[Items listed in a dataset]
=== Section Start ===

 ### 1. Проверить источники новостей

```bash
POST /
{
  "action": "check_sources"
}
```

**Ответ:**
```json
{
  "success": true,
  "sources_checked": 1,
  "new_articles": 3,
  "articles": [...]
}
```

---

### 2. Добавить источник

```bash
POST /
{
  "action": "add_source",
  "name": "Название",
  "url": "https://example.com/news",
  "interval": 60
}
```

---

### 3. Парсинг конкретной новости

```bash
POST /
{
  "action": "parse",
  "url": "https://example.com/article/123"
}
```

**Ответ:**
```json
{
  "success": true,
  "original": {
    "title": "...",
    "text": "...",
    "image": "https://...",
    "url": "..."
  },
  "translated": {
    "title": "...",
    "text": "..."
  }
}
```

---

=== Section End ===

[Task details]
You are asked to copy all of the entries above exactly.

[Answer below]
 ### 1. Проверить источники новостей

```bash
POST /
{
  "action": "check_sources"
}
```

**Ответ:**
```json
{
  "success": true,
  "sources_checked": 1,
  "new_articles": 3,
  "articles": [...]
}
```

---

### 2. Добавить источник

```bash
POST /
{
  "action": "add_source",
  "name": "Название",
  "url": "https://example.com/news",
  "interval": 60
}
```

---

### 3. Парсинг конкретной новости

```bash
POST /
{
  "action": "parse",
  "url": "https://example.com/article/123"
}
```

**Ответ:**
```json
{
  "success": true,
  "original": {
    "title": "...",
    "text": "...",
    "image": "https://...",
    "url": "..."
  },
  "translated": {
    "title": "...",
    "text": "..."
  }
}
```

---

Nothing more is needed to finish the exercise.